There are several sources of existing (secondary) data at the county or community health board level. Much of this data is collected every year and in the same way, which makes it especially useful. The Minnesota County Health Tables, the Minnesota Student Survey (every three years), and vital statistics (birth and death) are key pieces of information for describing community demographics, health issues and contributing causes of community health issues. This set of information can lead you to additional questions and perhaps additional data sources to consider.
- Minnesota county-level indicators for community health assessment provides population, birth, and death data through the MDH Center for Health Statistics.
- United States Census Bureau QuickFacts: Minnesota provides additional population data.
- The Minnesota Student Survey has been administered to students in public, charter, and tribal schools every three years since 1989. Initially, grades 6th,9th and 12th were surveyed. Grades changed to 5th, 8th, 9th, and 11th in 2013. Minnesota Student Survey results are available by state and county.
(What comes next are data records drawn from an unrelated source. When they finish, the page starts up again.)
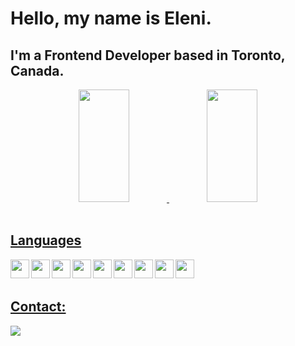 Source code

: # Hello, my name is Eleni.

## I'm a Frontend Developer based in Toronto, Canada.

<div align="center";
>
  <a href="https://github.com/Gabriel-Moraes-CAD">
  <img height="180em" width="40%" src="https://github-readme-stats.vercel.app/api?username=EleniDanessis&show_icons=true&theme=tokyonight&include_all_commits=true&count_private=true"/>
  <img height="180em" width="40%" src="https://github-readme-stats.vercel.app/api/top-langs/?username=EleniDanessis&layout=compact&langs_count=7&theme=tokyonight"/>
</div>

<br/>

## Languages

<img width="30px" align="left" src="https://cdn.jsdelivr.net/gh/devicons/devicon/icons/html5/html5-plain-wordmark.svg" />

<img width="30px" align="left" src="https://cdn.jsdelivr.net/gh/devicons/devicon/icons/css3/css3-plain-wordmark.svg" />
          
<img width="30px" align="left" src="https://cdn.jsdelivr.net/gh/devicons/devicon/icons/react/react-original.svg" />

<img width="30px" align="left" src="https://cdn.jsdelivr.net/gh/devicons/devicon/icons/javascript/javascript-plain.svg" />
          
<img width="30px" align="left" src="https://cdn.jsdelivr.net/gh/devicons/devicon/icons/bootstrap/bootstrap-original-wordmark.svg" />

<img width="30px" align="left" src="https://cdn.jsdelivr.net/gh/devicons/devicon/icons/git/git-plain.svg" />
  
<img width="30px" align="left" src="https://cdn.jsdelivr.net/gh/devicons/devicon/icons/graphql/graphql-plain.svg" />
  
<img width="30px" align="left" src="https://cdn.jsdelivr.net/gh/devicons/devicon/icons/npm/npm-original-wordmark.svg" />

<img width="30px" align="left" src="https://cdn.jsdelivr.net/gh/devicons/devicon/icons/nextjs/nextjs-original-wordmark.svg" />
          

<br/>
<br/>

## Contact:

<div>
  <a href="https://www.linkedin.com/in/elenidanessis/" target="_blank"><img src="https://img.shields.io/badge/-LinkedIn-%230077B5?style=for-the-badge&logo=linkedin&logoColor=white" target="_blank"></a>

</div>
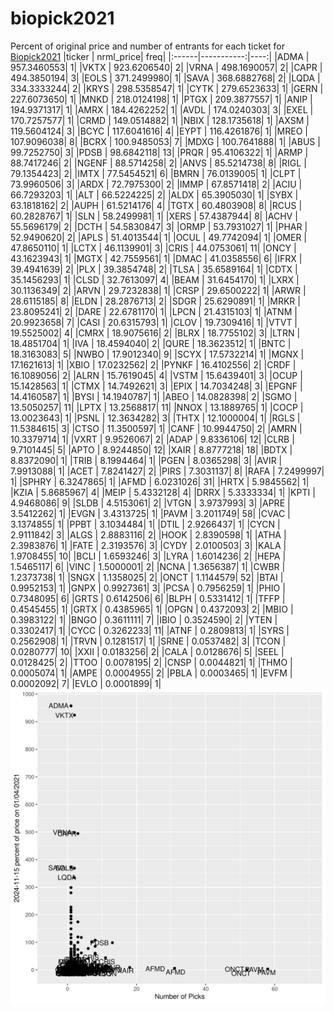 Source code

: # biopick2021
Percent of original price and number of entrants for each ticket for [Biopick2021](https://twitter.com/hashtag/Biopick2021)
|ticker |  nrml_price| freq|
|:------|-----------:|----:|
|ADMA   | 957.3460553|    1|
|VKTX   | 923.6206540|    2|
|VRNA   | 498.1690057|    2|
|CAPR   | 494.3850194|    3|
|EOLS   | 371.2499980|    1|
|SAVA   | 368.6882768|    2|
|LQDA   | 334.3333244|    2|
|KRYS   | 298.5358547|    1|
|CYTK   | 279.6523633|    1|
|GERN   | 227.6073650|    1|
|MNKD   | 218.0124198|    1|
|PTGX   | 209.3877557|    1|
|ANIP   | 194.9371317|    1|
|AMRX   | 184.4262252|    1|
|AVDL   | 174.0240303|    3|
|EXEL   | 170.7257577|    1|
|CRMD   | 149.0514882|    1|
|NBIX   | 128.1735618|    1|
|AXSM   | 119.5604124|    3|
|BCYC   | 117.6041616|    4|
|EYPT   | 116.4261876|    1|
|MREO   | 107.9096038|    8|
|BCRX   | 100.9485053|    7|
|MDXG   | 100.7641888|    1|
|ABUS   |  99.7252750|    3|
|PDSB   |  98.6842118|   13|
|PRQR   |  95.4106322|    1|
|ARMP   |  88.7417246|    2|
|NGENF  |  88.5714258|    2|
|ANVS   |  85.5214738|    8|
|RIGL   |  79.1354423|    2|
|IMTX   |  77.5454521|    6|
|BMRN   |  76.0139005|    1|
|CLPT   |  73.9960506|    3|
|ARDX   |  72.7975300|    2|
|IMMP   |  67.8571418|    2|
|ACIU   |  66.7293203|    1|
|ALT    |  66.5224225|    2|
|ALDX   |  65.3905030|    1|
|SYBX   |  63.1818162|    2|
|AUPH   |  61.5214176|    4|
|TGTX   |  60.4803908|    8|
|RCUS   |  60.2828767|    1|
|SLN    |  58.2499981|    1|
|XERS   |  57.4387944|    8|
|ACHV   |  55.5696179|    2|
|DCTH   |  54.5830847|    3|
|ORMP   |  53.7931027|    1|
|PHAR   |  52.9490620|    2|
|APLS   |  51.4013544|    1|
|OCUL   |  49.7742094|    1|
|OMER   |  47.8650110|    1|
|LCTX   |  46.1139901|    3|
|CRIS   |  44.0753061|   11|
|ONCY   |  43.1623943|    1|
|MGTX   |  42.7559561|    1|
|DMAC   |  41.0358556|    6|
|IFRX   |  39.4941639|    2|
|PLX    |  39.3854748|    2|
|TLSA   |  35.6589164|    1|
|CDTX   |  35.1456293|    1|
|CLSD   |  32.7613097|    4|
|BEAM   |  31.6454170|    1|
|LXRX   |  30.1136349|    2|
|ARVN   |  29.7232838|    1|
|CRSP   |  29.6500222|    1|
|ARWR   |  28.6115185|    8|
|ELDN   |  28.2876713|    2|
|SDGR   |  25.6290891|    1|
|MRKR   |  23.8095241|    2|
|DARE   |  22.6781170|    1|
|LPCN   |  21.4315103|    1|
|ATNM   |  20.9923658|    7|
|CASI   |  20.6315793|    1|
|CLOV   |  19.7309416|    1|
|VTVT   |  19.5525002|    4|
|CMRX   |  18.9075616|    2|
|BLRX   |  18.7755102|    3|
|LTRN   |  18.4851704|    1|
|IVA    |  18.4594040|    2|
|QURE   |  18.3623512|    1|
|BNTC   |  18.3163083|    5|
|NWBO   |  17.9012340|    9|
|SCYX   |  17.5732214|    1|
|MGNX   |  17.1621613|    1|
|XBIO   |  17.0232562|    2|
|PYNKF  |  16.4102556|    2|
|CRDF   |  16.1089056|    2|
|ALRN   |  15.7619045|    4|
|VSTM   |  15.6439401|    3|
|OCUP   |  15.1428563|    1|
|CTMX   |  14.7492621|    3|
|EPIX   |  14.7034248|    3|
|EPGNF  |  14.4160587|    1|
|BYSI   |  14.1940787|    1|
|ABEO   |  14.0828398|    2|
|SGMO   |  13.5050257|   11|
|LPTX   |  13.2568817|   11|
|NNOX   |  13.1889765|    1|
|COCP   |  13.0023643|    1|
|PSNL   |  12.3634282|    3|
|THTX   |  12.1000004|    1|
|RGLS   |  11.5384615|    3|
|CTSO   |  11.3500597|    1|
|CANF   |  10.9944750|    2|
|AMRN   |  10.3379714|    1|
|VXRT   |   9.9526067|    2|
|ADAP   |   9.8336106|   12|
|CLRB   |   9.7101445|    5|
|APTO   |   8.9244850|   12|
|XAIR   |   8.8777218|   18|
|BDTX   |   8.8372090|    1|
|TRIB   |   8.1994464|    1|
|PGEN   |   8.0365298|    3|
|AVIR   |   7.9913088|    1|
|ACET   |   7.8241427|    2|
|PIRS   |   7.3031137|    8|
|RAFA   |   7.2499997|    1|
|SPHRY  |   6.3247865|    1|
|AFMD   |   6.0231026|   31|
|HRTX   |   5.9845562|    1|
|KZIA   |   5.8685967|    4|
|MEIP   |   5.4332128|    4|
|DRRX   |   5.3333334|    1|
|KPTI   |   4.9468086|    9|
|SLDB   |   4.5153061|    2|
|VTGN   |   3.9737993|    3|
|APRE   |   3.5412262|    1|
|EVGN   |   3.4313725|    1|
|PAVM   |   3.2011749|   58|
|CVAC   |   3.1374855|    1|
|PPBT   |   3.1034484|    1|
|DTIL   |   2.9266437|    1|
|CYCN   |   2.9111842|    3|
|ALGS   |   2.8883116|    2|
|HOOK   |   2.8390598|    1|
|ATHA   |   2.3983876|    1|
|FATE   |   2.3193576|    3|
|CYDY   |   2.0100503|    3|
|KALA   |   1.9708455|   10|
|BCLI   |   1.6593246|    3|
|LYRA   |   1.6014236|    2|
|HEPA   |   1.5465117|    6|
|VINC   |   1.5000001|    2|
|NCNA   |   1.3656387|    1|
|CWBR   |   1.2373738|    1|
|SNGX   |   1.1358025|    2|
|ONCT   |   1.1144579|   52|
|BTAI   |   0.9952153|    1|
|GNPX   |   0.9927361|    3|
|PCSA   |   0.7956259|    1|
|PHIO   |   0.7348095|    6|
|GRTS   |   0.6142506|    6|
|BLPH   |   0.5331412|    1|
|TFFP   |   0.4545455|    1|
|GRTX   |   0.4385965|    1|
|OPGN   |   0.4372093|    2|
|MBIO   |   0.3983122|    1|
|BNGO   |   0.3611111|    7|
|IBIO   |   0.3524590|    2|
|YTEN   |   0.3302417|    1|
|CYCC   |   0.3262233|   11|
|ATNF   |   0.2809813|    1|
|SYRS   |   0.2562908|    1|
|TRVN   |   0.1281517|    1|
|SRNE   |   0.0537482|    3|
|TCON   |   0.0280777|   10|
|XXII   |   0.0183256|    2|
|CALA   |   0.0128676|    5|
|SEEL   |   0.0128425|    2|
|TTOO   |   0.0078195|    2|
|CNSP   |   0.0044821|    1|
|THMO   |   0.0005074|    1|
|AMPE   |   0.0004955|    2|
|PBLA   |   0.0003465|    1|
|EVFM   |   0.0002092|    7|
|EVLO   |   0.0001899|    1|
![retvspicks](biopicks.png?raw=true)
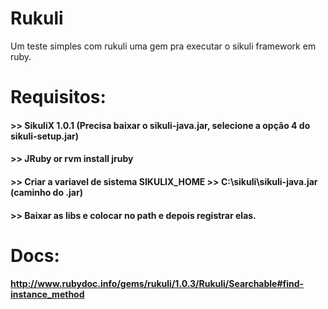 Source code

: # Rukuli
Um teste simples com rukuli uma gem pra executar o sikuli framework em ruby.

# Requisitos:
#### >> SikuliX 1.0.1 (Precisa baixar o sikuli-java.jar, selecione a opção 4 do sikuli-setup.jar)
#### >> JRuby or rvm install jruby
#### >> Criar a variavel de sistema SIKULIX_HOME >> C:\sikuli\sikuli-java.jar (caminho do .jar) 
#### >> Baixar as libs e colocar no path e depois registrar elas.

# Docs:
#### http://www.rubydoc.info/gems/rukuli/1.0.3/Rukuli/Searchable#find-instance_method

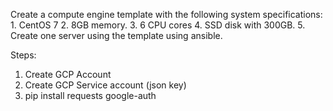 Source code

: Create a compute engine template with the following system specifications:
    1. CentOS 7
    2. 8GB memory.
    3. 6 CPU cores
    4. SSD disk with 300GB.
    5. Create one server using the template using ansible.


Steps:
1. Create GCP Account
2. Create GCP Service account (json key)
3. pip install requests google-auth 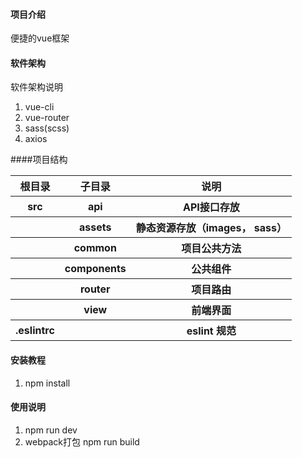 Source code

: #### 项目介绍
便捷的vue框架

#### 软件架构
软件架构说明
1. vue-cli
2. vue-router
3. sass(scss)
4. axios

####项目结构
<table>
    <tr>
        <th>根目录</th>
        <th>子目录</th>
        <th>说明</th>
    </tr>
    <tr>
        <th>src</th>
        <th>api</th>
        <th>API接口存放</th>
    </tr>
    <tr>
        <th></th>
        <th>assets</th>
        <th>静态资源存放（images， sass）</th>
    </tr>
    <tr>
        <th></th>
        <th>common</th>
        <th>项目公共方法</th>
    </tr>
    <tr>
        <th></th>
        <th>components</th>
        <th>公共组件</th>
    </tr>
    <tr>
        <th></th>
        <th>router</th>
        <th>项目路由</th>
    </tr>
    <tr>
        <th></th>
        <th>view</th>
        <th>前端界面</th>
    </tr>
    <tr>
        <th>.eslintrc</th>
        <th></th>
        <th>eslint 规范</th>
    </tr>
</table>

#### 安装教程

1. npm install

#### 使用说明

1. npm run dev
2. webpack打包 npm run build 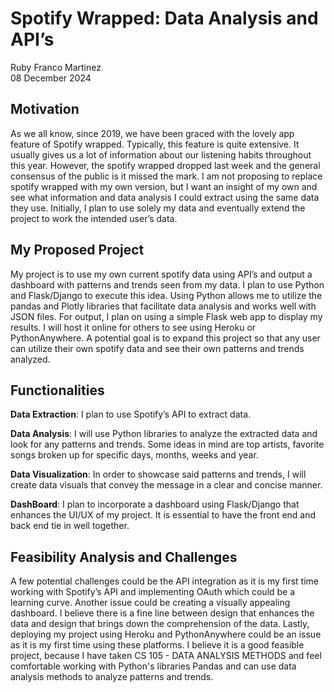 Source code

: # Spotify Wrapped: Data Analysis and API’s 
Ruby Franco Martinez<br>
08 December 2024

## Motivation
   As we all know, since 2019, we have been graced with the lovely app feature of Spotify wrapped. Typically, this feature is quite extensive. It usually gives us a lot of information about our listening habits throughout this year. However, the spotify wrapped dropped last week and the general consensus of the public is it missed the mark. I am not proposing to replace spotify wrapped with my own version, but I want an insight of my own and see what information and data analysis I could extract using the same data they use. Initially, I plan to use solely my data and eventually extend the project to work the intended user’s data. 

## My Proposed Project
  My project is to use my own current spotify data using API’s and output a dashboard with patterns and trends seen from my data. I plan to use Python and Flask/Django to execute this idea. Using Python allows me to utilize the pandas and Plotly libraries that facilitate data analysis and works well with JSON files. For output, I plan on using a simple Flask web app to display my results. I will host it online for others to see using Heroku or PythonAnywhere. 
	A potential goal is to expand this project so that any user can utilize their own spotify data and see their own patterns and trends analyzed. 

## Functionalities 
**Data Extraction**: I plan to use Spotify’s API to extract data. 


**Data Analysis**: 
  I will use Python libraries to analyze the extracted data and look for any patterns and trends. Some ideas in mind are top artists, favorite songs broken up for specific days, months, weeks and year.

  
**Data Visualization**: In order to showcase said patterns and trends, I will create data visuals that convey the message in a clear and concise manner.  

**DashBoard**: I plan to incorporate a dashboard using Flask/Django that enhances the UI/UX of my project. It is essential to have the front end and back end tie in well together.


## Feasibility Analysis and Challenges
 A few potential challenges could be the API integration as it is my first time working with Spotify’s API and implementing OAuth which could be a learning curve. Another issue could be creating a visually appealing dashboard. I believe there is a fine line between design that enhances the data and design that brings down the comprehension of the data. Lastly, deploying my project using Heroku and PythonAnywhere could be an issue as it is my first time using these platforms.
  I believe it is a good feasible project, because I have taken CS 105 - DATA ANALYSIS METHODS and feel comfortable working with Python's libraries Pandas and can use data analysis methods to analyze patterns and trends. 
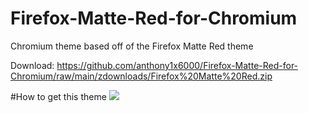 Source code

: # Firefox-Matte-Red-for-Chromium
Chromium theme based off of the Firefox Matte Red theme

Download: https://github.com/anthony1x6000/Firefox-Matte-Red-for-Chromium/raw/main/zdownloads/Firefox%20Matte%20Red.zip

#How to get this theme
<img src="https://i.ibb.co/Wp2Dsqd/tutorial.gif">

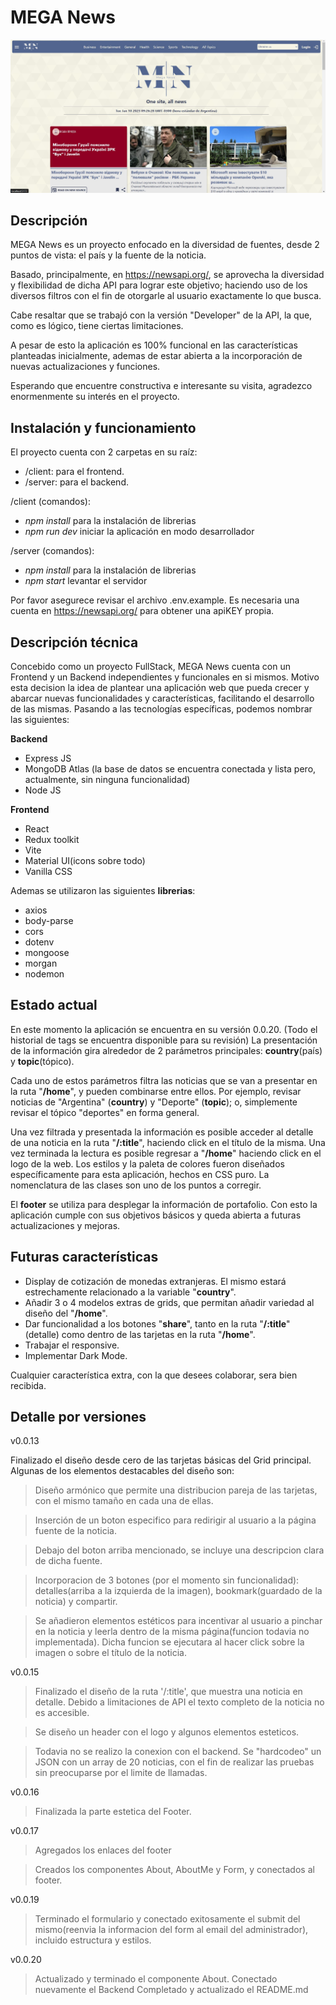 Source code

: # MEGA News
![MEGA News Landing Page](./meganews-background.jpg)
## Descripción
MEGA News es un proyecto enfocado en la diversidad de fuentes, desde 2 puntos de vista: el país y la fuente de la noticia.

Basado, principalmente, en https://newsapi.org/, se aprovecha la diversidad y flexibilidad de dicha API para lograr este objetivo; haciendo uso de los diversos filtros con el fin de otorgarle al usuario exactamente lo que busca.

Cabe resaltar que se trabajó con la versión "Developer" de la API, la que, como es lógico, tiene ciertas limitaciones.

A pesar de esto la aplicación es 100% funcional en las características planteadas inicialmente, ademas de estar abierta a la incorporación de nuevas actualizaciones y funciones.

Esperando que encuentre constructiva e interesante su visita, agradezco enormenmente su interés en el proyecto.

## Instalación y funcionamiento
El proyecto cuenta con 2 carpetas en su raíz:
 - /client: para el frontend.
 - /server: para el backend.
 
/client (comandos):
- *npm install* para la instalación de librerias
- *npm run dev* iniciar la aplicación en modo desarrollador

/server (comandos):
- *npm install* para la instalación de librerias
- *npm start* levantar el servidor

Por favor asegurece revisar el archivo .env.example.
Es necesaria una cuenta en https://newsapi.org/ para obtener una apiKEY propia.

## Descripción técnica
Concebido como un proyecto FullStack, MEGA News cuenta con un Frontend y un Backend independientes y funcionales en si mismos.
Motivo esta decision la idea de plantear una aplicación web que pueda crecer y abarcar nuevas funcionalidades y características, facilitando el desarrollo de las mismas.
Pasando a las tecnologías específicas, podemos nombrar las siguientes:

**Backend**
 - Express JS
 - MongoDB Atlas (la base de datos se encuentra conectada y lista pero, actualmente, sin ninguna funcionalidad)
 - Node JS

**Frontend**
 - React
 - Redux toolkit
 - Vite
 - Material UI(icons sobre todo)
 - Vanilla CSS
 
Ademas se utilizaron las siguientes **librerias**:
 - axios
 - body-parse
 - cors
 - dotenv
 - mongoose
 - morgan
 - nodemon

 

## Estado actual
En este momento la aplicación se encuentra en su versión 0.0.20. (Todo el historial de tags se encuentra disponible para su revisión)
La presentación de la información gira alrededor de 2 parámetros principales: **country**(país) y **topic**(tópico).

Cada uno de estos parámetros filtra las noticias que se van a presentar en la ruta "**/home**", y pueden combinarse entre ellos. Por ejemplo, revisar noticias de "Argentina" (**country**) y "Deporte" (**topic**); o, simplemente revisar el tópico "deportes" en forma general.

Una vez filtrada y presentada la información es posible acceder al detalle de una noticia en la ruta "**/:title**", haciendo click en el título de la misma. Una vez terminada la lectura es posible regresar a "**/home**" haciendo click en el logo de la web.
Los estilos y la paleta de colores fueron diseñados específicamente para esta aplicación, hechos en CSS puro. La nomenclatura de las clases son uno de los puntos a corregir.

El **footer** se utiliza para desplegar la información de portafolio.
Con esto la aplicación cumple con sus objetivos básicos y queda abierta a futuras actualizaciones y mejoras.

## Futuras características
 - Display de cotización de monedas extranjeras. El mismo estará estrechamente relacionado a la variable "**country**".
 - Añadir 3 o 4 modelos extras de grids, que permitan añadir variedad al diseño del "**/home**".
 - Dar funcionalidad a los botones "**share**", tanto en la ruta "**/:title**" (detalle) como dentro de las tarjetas en la ruta "**/home**".
 - Trabajar el responsive.
 - Implementar Dark Mode.
 
Cualquier característica extra, con la que desees colaborar, sera bien recibida.

## Detalle por versiones

v0.0.13

Finalizado el diseño desde cero de las tarjetas básicas del Grid principal. Algunas de los elementos destacables del diseño son:

> Diseño armónico que permite una distribucion pareja de las tarjetas, con el mismo tamaño en cada una de ellas.

> Inserción de un boton especifico para redirigir al usuario a la página fuente de la noticia.

> Debajo del boton arriba mencionado, se incluye una descripcion clara de dicha fuente.

> Incorporacion de 3 botones (por el momento sin funcionalidad): detalles(arriba a la izquierda de la imagen), bookmark(guardado de la noticia) y compartir.

> Se añadieron elementos estéticos para incentivar al usuario a pinchar en la noticia y leerla dentro de la misma página(funcion todavia no implementada). Dicha funcion se ejecutara al hacer click sobre la imagen o sobre el título de la noticia.

  

v0.0.15

> Finalizado el diseño de la ruta '/:title', que muestra una noticia en detalle. Debido a limitaciones de API el texto completo de la noticia no es accesible.

> Se diseño un header con el logo y algunos elementos esteticos.

> Todavia no se realizo la conexion con el backend. Se "hardcodeo" un JSON con un array de 20 noticias, con el fin de realizar las pruebas sin preocuparse por el limite de llamadas.

  

v0.0.16

> Finalizada la parte estetica del Footer.

  

v0.0.17

> Agregados los enlaces del footer

> Creados los componentes About, AboutMe y Form, y conectados al footer.

  

v0.0.19

> Terminado el formulario y conectado exitosamente el submit del mismo(reenvia la informacion del form al email del administrador), incluido estructura y estilos.

v0.0.20

> Actualizado y terminado el componente About.
> Conectado nuevamente el Backend
> Completado y actualizado el README.md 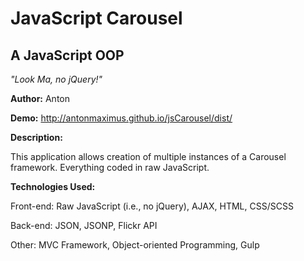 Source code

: # JavaScript Carousel

A JavaScript OOP
--------------
*"Look Ma, no jQuery!"*


**Author:** Anton

**Demo:** http://antonmaximus.github.io/jsCarousel/dist/

**Description:**

This application allows creation of multiple instances of a Carousel framework.  Everything coded in raw JavaScript.

**Technologies Used:**


Front-end: 
Raw JavaScript (i.e., no jQuery), AJAX, HTML, CSS/SCSS 

Back-end: 
JSON, JSONP, Flickr API

Other:
MVC Framework, Object-oriented Programming, Gulp

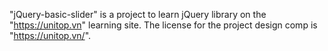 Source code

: "jQuery-basic-slider" is a project to learn jQuery library on the "https://unitop.vn" learning site.
The license for the project design comp is "https://unitop.vn/".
Note when using trend data that participating school districts may have changed between survey years.
- MN Public Health Data Access Portal is a data portal that contains health and environmental information, which you can query by state or county and over time.
- Local Minnesota health surveys: For more information, please contact the Minnesota Center for Health Statistics.
- County Health Rankings & Roadmaps: Rankings are a starting point, not an endpoint, and communities are encouraged to draw on local sources, which often have more recent data. Reliability of measures used in the rankings can vary. This is a particular concern for counties with small populations. Improvements in a county’s rank from year to year may be due to real improvement in health in that county—or to declines in health in other counties.
How do I think about the quality of the data?
There are several factors to consider when evaluating the quality of a data source. Things to think about include:
- Data collection methodology: How was this data collected? Who collected it? What was the main purpose in collecting this data?
- Population represented: Who is included in the data? Who isn’t included? Is everyone possible included (birth, death, population data) or is it a statistical sample?
- For surveys,
- Response rate: What was the response rate? Can the researchers describe differences and/or similarities between respondents and non-respondents? Is the data weighted to account for non-response?
- Self-report: Do you have reason to believe that people may feel uncomfortable answering some of the questions accurately (response bias)? Are they asking questions about things that might be hard for respondents to remember (recall bias)?
- Number of observations in the dataset: How many people are in the data set? Are there enough to have stable percentages and/or rates? Are any of the data counts less than 20? If so, remember that a shift of one person could result in what appears to be a big percentage change. Less than 5? Do not use this data.
- Trend data: Have data collection methods changed over time? Are there differences in the population studied? Have questions or measures changed? If yes, be cautious in presenting data as a trend.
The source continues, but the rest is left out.